> _Exercise_
Search the listing for the string "applies" and copy every line that contains it.

> _Task material_

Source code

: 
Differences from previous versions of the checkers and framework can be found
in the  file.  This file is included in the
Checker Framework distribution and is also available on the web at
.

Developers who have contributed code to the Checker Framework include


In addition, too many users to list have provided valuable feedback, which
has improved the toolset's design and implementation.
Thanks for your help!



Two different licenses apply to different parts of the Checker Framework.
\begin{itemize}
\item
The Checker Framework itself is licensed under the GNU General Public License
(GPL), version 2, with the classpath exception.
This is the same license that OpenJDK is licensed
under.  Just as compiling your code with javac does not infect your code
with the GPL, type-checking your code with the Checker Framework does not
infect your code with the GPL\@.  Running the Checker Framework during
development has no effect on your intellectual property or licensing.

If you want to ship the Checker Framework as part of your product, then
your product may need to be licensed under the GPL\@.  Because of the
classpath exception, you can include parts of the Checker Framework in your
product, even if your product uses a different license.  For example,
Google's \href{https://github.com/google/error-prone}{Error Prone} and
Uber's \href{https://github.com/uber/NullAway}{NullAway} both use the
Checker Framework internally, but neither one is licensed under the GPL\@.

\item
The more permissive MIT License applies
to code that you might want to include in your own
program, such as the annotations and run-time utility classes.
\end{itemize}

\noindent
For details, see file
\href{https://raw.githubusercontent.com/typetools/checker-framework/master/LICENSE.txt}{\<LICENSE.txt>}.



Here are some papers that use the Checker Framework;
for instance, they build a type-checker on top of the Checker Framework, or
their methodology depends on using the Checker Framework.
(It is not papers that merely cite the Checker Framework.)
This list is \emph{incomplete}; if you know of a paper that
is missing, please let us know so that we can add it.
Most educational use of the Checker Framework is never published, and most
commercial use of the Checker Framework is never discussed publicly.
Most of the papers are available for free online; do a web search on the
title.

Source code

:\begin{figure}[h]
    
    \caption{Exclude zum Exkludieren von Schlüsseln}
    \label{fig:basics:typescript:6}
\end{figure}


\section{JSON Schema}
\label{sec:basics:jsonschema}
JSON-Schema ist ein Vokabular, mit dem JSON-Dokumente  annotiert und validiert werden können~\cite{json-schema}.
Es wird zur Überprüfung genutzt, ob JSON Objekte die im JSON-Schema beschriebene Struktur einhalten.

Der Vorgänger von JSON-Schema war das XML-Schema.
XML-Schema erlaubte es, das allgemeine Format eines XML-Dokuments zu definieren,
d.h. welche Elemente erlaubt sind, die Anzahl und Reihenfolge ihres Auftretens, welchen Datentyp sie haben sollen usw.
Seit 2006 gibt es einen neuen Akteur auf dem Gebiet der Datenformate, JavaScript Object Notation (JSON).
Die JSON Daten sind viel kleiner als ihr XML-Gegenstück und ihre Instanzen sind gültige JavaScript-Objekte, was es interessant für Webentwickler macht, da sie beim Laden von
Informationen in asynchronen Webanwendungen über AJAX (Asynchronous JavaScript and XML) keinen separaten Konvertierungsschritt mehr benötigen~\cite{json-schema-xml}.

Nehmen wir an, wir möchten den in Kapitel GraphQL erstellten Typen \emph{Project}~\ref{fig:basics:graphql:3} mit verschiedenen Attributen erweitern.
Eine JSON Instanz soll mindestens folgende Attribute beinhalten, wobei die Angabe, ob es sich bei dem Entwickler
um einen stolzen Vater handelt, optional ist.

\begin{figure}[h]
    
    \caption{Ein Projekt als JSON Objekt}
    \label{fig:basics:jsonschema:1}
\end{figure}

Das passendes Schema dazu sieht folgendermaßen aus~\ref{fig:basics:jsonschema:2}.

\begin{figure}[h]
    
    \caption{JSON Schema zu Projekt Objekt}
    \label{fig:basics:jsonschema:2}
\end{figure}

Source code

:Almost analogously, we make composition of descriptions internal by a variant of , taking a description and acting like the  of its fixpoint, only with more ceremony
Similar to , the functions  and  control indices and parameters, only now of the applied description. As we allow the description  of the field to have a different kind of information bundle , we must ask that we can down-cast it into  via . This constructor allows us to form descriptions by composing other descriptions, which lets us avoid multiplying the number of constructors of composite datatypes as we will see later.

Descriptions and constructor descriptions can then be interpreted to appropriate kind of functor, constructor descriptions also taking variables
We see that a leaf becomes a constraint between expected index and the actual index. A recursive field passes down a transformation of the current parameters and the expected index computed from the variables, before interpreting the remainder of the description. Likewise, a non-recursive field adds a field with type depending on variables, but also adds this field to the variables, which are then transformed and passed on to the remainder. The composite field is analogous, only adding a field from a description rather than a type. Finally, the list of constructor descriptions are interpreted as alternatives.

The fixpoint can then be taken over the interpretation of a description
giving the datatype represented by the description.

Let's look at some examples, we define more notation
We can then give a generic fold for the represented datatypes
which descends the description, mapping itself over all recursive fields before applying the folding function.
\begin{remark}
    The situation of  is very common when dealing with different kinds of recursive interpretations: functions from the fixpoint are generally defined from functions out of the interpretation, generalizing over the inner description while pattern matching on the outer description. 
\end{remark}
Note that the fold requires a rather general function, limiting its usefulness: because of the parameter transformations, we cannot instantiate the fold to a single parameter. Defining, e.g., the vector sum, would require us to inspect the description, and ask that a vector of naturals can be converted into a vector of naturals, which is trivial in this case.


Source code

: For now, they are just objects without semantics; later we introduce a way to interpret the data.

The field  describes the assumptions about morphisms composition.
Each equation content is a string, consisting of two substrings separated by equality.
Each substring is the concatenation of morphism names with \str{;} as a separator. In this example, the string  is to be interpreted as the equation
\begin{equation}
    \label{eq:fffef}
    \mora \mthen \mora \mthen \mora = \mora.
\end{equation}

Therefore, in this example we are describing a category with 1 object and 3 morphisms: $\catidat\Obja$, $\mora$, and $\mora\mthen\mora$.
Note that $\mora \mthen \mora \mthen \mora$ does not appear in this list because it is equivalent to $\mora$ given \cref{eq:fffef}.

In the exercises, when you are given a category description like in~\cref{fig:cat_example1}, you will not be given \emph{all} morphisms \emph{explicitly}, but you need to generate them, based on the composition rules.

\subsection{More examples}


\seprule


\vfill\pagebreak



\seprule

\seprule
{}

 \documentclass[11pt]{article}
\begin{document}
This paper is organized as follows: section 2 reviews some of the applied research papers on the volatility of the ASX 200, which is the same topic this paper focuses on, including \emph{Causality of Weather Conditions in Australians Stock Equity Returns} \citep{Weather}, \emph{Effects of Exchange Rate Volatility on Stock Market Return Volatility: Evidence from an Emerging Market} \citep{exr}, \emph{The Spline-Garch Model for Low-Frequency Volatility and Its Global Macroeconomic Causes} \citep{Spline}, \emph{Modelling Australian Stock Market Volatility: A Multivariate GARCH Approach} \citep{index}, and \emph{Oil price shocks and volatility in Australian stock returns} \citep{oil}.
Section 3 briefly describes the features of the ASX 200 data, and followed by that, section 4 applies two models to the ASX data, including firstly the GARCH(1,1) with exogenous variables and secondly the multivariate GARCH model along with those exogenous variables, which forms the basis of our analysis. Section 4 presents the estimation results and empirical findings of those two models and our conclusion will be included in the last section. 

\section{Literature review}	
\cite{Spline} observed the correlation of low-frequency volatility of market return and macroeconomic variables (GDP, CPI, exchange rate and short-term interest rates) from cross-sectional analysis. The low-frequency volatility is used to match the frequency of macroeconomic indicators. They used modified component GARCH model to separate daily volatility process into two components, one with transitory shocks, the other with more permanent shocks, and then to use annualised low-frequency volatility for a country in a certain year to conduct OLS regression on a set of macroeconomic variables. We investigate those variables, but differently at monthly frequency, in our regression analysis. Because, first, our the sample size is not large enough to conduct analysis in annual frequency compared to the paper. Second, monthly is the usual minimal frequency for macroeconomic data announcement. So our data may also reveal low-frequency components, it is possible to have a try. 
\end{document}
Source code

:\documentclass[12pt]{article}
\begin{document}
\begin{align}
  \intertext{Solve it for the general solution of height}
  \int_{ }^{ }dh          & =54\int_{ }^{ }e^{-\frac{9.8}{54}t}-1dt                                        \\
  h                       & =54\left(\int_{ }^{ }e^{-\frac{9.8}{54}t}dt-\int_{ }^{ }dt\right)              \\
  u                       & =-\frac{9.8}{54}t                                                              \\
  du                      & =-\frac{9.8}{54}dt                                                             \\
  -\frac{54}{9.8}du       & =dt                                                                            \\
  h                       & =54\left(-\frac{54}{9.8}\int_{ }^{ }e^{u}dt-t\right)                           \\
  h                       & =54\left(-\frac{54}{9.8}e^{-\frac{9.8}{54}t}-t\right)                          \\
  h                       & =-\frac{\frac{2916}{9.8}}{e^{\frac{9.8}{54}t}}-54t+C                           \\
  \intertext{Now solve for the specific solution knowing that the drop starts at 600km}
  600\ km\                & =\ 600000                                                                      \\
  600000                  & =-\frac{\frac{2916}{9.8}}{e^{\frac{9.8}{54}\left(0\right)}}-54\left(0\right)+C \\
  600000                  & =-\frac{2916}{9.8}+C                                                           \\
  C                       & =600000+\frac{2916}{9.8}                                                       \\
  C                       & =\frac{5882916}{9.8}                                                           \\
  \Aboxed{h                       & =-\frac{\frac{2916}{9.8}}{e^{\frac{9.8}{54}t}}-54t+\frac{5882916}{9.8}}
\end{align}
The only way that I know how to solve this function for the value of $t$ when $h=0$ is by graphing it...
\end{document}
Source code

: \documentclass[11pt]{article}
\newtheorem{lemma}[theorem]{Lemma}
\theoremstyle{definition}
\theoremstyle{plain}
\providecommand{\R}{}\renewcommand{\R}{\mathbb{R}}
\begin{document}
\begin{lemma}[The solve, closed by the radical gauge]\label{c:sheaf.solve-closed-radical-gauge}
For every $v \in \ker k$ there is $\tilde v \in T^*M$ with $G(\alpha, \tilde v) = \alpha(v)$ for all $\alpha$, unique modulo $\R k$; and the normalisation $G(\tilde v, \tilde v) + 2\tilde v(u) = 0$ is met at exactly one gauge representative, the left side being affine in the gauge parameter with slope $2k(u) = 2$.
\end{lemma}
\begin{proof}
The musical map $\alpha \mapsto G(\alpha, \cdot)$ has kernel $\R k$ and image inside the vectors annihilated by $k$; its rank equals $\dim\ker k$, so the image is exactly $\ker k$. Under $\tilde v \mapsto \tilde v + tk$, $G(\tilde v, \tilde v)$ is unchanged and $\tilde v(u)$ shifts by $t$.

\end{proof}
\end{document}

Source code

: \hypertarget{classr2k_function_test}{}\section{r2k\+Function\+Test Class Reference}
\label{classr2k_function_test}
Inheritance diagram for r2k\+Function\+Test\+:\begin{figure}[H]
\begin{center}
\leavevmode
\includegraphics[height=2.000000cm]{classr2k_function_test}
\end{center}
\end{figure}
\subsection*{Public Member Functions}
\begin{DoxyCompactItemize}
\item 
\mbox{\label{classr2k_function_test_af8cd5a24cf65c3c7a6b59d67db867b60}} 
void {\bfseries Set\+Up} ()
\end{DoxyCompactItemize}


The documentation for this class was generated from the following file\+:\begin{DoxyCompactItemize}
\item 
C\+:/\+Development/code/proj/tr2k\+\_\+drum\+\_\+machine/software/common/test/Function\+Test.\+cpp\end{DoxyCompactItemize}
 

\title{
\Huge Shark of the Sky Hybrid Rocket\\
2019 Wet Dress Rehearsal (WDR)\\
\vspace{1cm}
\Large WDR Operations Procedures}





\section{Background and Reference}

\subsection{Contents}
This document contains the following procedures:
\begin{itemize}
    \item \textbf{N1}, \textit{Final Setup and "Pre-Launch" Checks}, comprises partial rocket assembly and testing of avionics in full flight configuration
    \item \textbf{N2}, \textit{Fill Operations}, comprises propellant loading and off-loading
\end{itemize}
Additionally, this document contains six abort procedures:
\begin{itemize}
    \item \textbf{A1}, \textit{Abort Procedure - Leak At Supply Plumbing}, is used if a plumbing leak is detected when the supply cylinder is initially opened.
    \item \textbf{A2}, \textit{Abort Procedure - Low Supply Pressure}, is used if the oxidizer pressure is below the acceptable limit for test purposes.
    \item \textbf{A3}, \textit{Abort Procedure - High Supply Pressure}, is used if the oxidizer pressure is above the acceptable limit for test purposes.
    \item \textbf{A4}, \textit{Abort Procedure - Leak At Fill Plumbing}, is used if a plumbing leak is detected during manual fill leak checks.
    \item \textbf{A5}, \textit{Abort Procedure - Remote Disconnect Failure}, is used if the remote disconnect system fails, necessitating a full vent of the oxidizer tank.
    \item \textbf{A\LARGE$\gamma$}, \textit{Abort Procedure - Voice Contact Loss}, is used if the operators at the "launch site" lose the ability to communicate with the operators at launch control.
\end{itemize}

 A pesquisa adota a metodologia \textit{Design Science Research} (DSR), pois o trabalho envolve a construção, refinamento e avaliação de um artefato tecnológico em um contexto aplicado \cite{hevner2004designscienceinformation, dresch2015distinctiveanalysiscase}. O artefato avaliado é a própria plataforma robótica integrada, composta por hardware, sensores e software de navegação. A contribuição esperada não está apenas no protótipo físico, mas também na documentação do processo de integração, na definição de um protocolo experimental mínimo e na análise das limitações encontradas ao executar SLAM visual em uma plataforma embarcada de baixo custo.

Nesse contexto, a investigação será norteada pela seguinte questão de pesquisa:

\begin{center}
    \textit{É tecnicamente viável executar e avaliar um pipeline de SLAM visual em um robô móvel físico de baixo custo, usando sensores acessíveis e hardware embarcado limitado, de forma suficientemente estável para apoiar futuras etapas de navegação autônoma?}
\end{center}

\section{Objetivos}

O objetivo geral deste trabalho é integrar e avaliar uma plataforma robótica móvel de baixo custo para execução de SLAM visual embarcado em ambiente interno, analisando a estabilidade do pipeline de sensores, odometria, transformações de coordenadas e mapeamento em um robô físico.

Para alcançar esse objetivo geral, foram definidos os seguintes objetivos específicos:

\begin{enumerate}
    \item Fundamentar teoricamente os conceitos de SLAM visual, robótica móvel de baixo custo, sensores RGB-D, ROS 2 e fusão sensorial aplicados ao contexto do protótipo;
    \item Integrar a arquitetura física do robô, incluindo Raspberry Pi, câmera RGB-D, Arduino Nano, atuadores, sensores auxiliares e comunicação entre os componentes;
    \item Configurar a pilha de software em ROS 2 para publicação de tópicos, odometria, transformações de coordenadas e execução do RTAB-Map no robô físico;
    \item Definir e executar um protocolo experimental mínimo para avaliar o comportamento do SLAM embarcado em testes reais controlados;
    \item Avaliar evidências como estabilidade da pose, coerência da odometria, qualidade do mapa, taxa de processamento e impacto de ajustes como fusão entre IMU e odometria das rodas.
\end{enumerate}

> _Answer to this exercise_
The more permissive MIT License applies
Section 3 briefly describes the features of the ASX 200 data, and followed by that, section 4 applies two models to the ASX data, including firstly the GARCH(1,1) with exogenous variables and secondly the multivariate GARCH model along with those exogenous variables, which forms the basis of our analysis. Section 4 presents the estimation results and empirical findings of those two models and our conclusion will be included in the last section. 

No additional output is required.